Your goal: Below are some records; reproduce them exactly.

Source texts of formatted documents
- Opening Delimiter -

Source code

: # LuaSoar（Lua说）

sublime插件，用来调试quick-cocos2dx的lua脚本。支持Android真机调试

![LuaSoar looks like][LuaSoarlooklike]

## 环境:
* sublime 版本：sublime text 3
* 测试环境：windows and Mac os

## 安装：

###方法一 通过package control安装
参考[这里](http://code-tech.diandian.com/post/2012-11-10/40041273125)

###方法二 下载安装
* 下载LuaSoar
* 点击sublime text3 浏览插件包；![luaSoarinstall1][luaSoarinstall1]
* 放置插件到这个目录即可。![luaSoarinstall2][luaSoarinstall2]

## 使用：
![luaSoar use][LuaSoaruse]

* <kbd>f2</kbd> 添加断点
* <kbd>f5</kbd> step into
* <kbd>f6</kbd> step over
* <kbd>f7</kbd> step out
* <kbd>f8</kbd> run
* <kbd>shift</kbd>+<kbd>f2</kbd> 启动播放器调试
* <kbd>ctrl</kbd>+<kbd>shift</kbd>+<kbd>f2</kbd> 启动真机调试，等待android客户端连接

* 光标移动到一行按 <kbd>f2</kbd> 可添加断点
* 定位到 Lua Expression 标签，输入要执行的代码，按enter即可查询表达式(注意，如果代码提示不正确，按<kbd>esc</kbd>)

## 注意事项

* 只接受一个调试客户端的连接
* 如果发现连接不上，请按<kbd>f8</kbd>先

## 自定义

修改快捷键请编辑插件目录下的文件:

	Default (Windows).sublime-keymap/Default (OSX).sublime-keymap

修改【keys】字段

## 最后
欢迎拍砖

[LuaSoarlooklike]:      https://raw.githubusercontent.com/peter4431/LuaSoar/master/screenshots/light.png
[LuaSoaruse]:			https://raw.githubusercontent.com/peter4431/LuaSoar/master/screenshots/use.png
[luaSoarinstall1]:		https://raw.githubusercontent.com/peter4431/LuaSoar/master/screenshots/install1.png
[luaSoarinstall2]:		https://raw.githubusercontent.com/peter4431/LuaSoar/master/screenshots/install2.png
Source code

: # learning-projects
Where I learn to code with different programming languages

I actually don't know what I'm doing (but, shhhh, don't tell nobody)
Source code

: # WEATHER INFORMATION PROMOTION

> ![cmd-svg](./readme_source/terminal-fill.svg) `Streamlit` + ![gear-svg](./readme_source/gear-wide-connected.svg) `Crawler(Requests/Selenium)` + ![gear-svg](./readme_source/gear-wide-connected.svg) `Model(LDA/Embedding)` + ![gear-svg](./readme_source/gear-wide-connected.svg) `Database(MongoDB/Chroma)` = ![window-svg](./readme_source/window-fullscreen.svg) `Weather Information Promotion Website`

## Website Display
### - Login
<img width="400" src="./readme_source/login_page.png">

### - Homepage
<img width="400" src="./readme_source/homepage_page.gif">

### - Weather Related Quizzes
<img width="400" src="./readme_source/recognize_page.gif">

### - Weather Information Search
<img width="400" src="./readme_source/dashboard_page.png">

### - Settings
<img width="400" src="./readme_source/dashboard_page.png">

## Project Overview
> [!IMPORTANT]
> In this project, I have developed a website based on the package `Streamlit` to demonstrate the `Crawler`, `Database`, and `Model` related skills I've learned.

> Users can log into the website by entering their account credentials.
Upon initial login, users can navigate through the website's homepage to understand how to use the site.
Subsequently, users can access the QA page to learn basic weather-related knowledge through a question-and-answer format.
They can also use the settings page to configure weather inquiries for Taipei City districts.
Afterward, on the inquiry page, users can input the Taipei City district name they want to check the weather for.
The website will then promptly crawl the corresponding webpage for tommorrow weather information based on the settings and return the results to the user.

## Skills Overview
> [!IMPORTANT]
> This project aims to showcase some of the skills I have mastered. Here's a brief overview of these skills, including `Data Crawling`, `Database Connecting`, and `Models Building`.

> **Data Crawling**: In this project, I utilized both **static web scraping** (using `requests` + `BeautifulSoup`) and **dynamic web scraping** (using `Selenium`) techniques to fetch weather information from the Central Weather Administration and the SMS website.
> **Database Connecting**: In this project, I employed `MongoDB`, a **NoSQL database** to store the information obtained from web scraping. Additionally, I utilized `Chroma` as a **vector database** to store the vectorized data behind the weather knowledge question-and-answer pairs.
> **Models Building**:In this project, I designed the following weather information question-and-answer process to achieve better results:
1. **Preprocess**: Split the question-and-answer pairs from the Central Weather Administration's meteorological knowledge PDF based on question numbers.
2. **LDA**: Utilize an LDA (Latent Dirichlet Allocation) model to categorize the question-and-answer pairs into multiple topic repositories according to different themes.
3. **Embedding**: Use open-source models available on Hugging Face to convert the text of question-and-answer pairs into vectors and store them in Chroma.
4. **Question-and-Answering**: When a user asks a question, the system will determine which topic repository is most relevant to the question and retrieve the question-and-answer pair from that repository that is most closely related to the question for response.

- Closing Delimiter -

Result of the task:
Source code

: # LuaSoar（Lua说）

sublime插件，用来调试quick-cocos2dx的lua脚本。支持Android真机调试

![LuaSoar looks like][LuaSoarlooklike]

## 环境:
* sublime 版本：sublime text 3
* 测试环境：windows and Mac os

## 安装：

###方法一 通过package control安装
参考[这里](http://code-tech.diandian.com/post/2012-11-10/40041273125)

###方法二 下载安装
* 下载LuaSoar
* 点击sublime text3 浏览插件包；![luaSoarinstall1][luaSoarinstall1]
* 放置插件到这个目录即可。![luaSoarinstall2][luaSoarinstall2]

## 使用：
![luaSoar use][LuaSoaruse]

* <kbd>f2</kbd> 添加断点
* <kbd>f5</kbd> step into
* <kbd>f6</kbd> step over
* <kbd>f7</kbd> step out
* <kbd>f8</kbd> run
* <kbd>shift</kbd>+<kbd>f2</kbd> 启动播放器调试
* <kbd>ctrl</kbd>+<kbd>shift</kbd>+<kbd>f2</kbd> 启动真机调试，等待android客户端连接

* 光标移动到一行按 <kbd>f2</kbd> 可添加断点
* 定位到 Lua Expression 标签，输入要执行的代码，按enter即可查询表达式(注意，如果代码提示不正确，按<kbd>esc</kbd>)

## 注意事项

* 只接受一个调试客户端的连接
* 如果发现连接不上，请按<kbd>f8</kbd>先

## 自定义

修改快捷键请编辑插件目录下的文件:

	Default (Windows).sublime-keymap/Default (OSX).sublime-keymap

修改【keys】字段

## 最后
欢迎拍砖

[LuaSoarlooklike]:      https://raw.githubusercontent.com/peter4431/LuaSoar/master/screenshots/light.png
[LuaSoaruse]:			https://raw.githubusercontent.com/peter4431/LuaSoar/master/screenshots/use.png
[luaSoarinstall1]:		https://raw.githubusercontent.com/peter4431/LuaSoar/master/screenshots/install1.png
[luaSoarinstall2]:		https://raw.githubusercontent.com/peter4431/LuaSoar/master/screenshots/install2.png
Source code

: # learning-projects
Where I learn to code with different programming languages

I actually don't know what I'm doing (but, shhhh, don't tell nobody)
Source code

: # WEATHER INFORMATION PROMOTION

> ![cmd-svg](./readme_source/terminal-fill.svg) `Streamlit` + ![gear-svg](./readme_source/gear-wide-connected.svg) `Crawler(Requests/Selenium)` + ![gear-svg](./readme_source/gear-wide-connected.svg) `Model(LDA/Embedding)` + ![gear-svg](./readme_source/gear-wide-connected.svg) `Database(MongoDB/Chroma)` = ![window-svg](./readme_source/window-fullscreen.svg) `Weather Information Promotion Website`

## Website Display
### - Login
<img width="400" src="./readme_source/login_page.png">

### - Homepage
<img width="400" src="./readme_source/homepage_page.gif">

### - Weather Related Quizzes
<img width="400" src="./readme_source/recognize_page.gif">

### - Weather Information Search
<img width="400" src="./readme_source/dashboard_page.png">

### - Settings
<img width="400" src="./readme_source/dashboard_page.png">

## Project Overview
> [!IMPORTANT]
> In this project, I have developed a website based on the package `Streamlit` to demonstrate the `Crawler`, `Database`, and `Model` related skills I've learned.

> Users can log into the website by entering their account credentials.
Upon initial login, users can navigate through the website's homepage to understand how to use the site.
Subsequently, users can access the QA page to learn basic weather-related knowledge through a question-and-answer format.
They can also use the settings page to configure weather inquiries for Taipei City districts.
Afterward, on the inquiry page, users can input the Taipei City district name they want to check the weather for.
The website will then promptly crawl the corresponding webpage for tommorrow weather information based on the settings and return the results to the user.

## Skills Overview
> [!IMPORTANT]
> This project aims to showcase some of the skills I have mastered. Here's a brief overview of these skills, including `Data Crawling`, `Database Connecting`, and `Models Building`.

> **Data Crawling**: In this project, I utilized both **static web scraping** (using `requests` + `BeautifulSoup`) and **dynamic web scraping** (using `Selenium`) techniques to fetch weather information from the Central Weather Administration and the SMS website.
> **Database Connecting**: In this project, I employed `MongoDB`, a **NoSQL database** to store the information obtained from web scraping. Additionally, I utilized `Chroma` as a **vector database** to store the vectorized data behind the weather knowledge question-and-answer pairs.
> **Models Building**:In this project, I designed the following weather information question-and-answer process to achieve better results:
1. **Preprocess**: Split the question-and-answer pairs from the Central Weather Administration's meteorological knowledge PDF based on question numbers.
2. **LDA**: Utilize an LDA (Latent Dirichlet Allocation) model to categorize the question-and-answer pairs into multiple topic repositories according to different themes.
3. **Embedding**: Use open-source models available on Hugging Face to convert the text of question-and-answer pairs into vectors and store them in Chroma.
4. **Question-and-Answering**: When a user asks a question, the system will determine which topic repository is most relevant to the question and retrieve the question-and-answer pair from that repository that is most closely related to the question for response.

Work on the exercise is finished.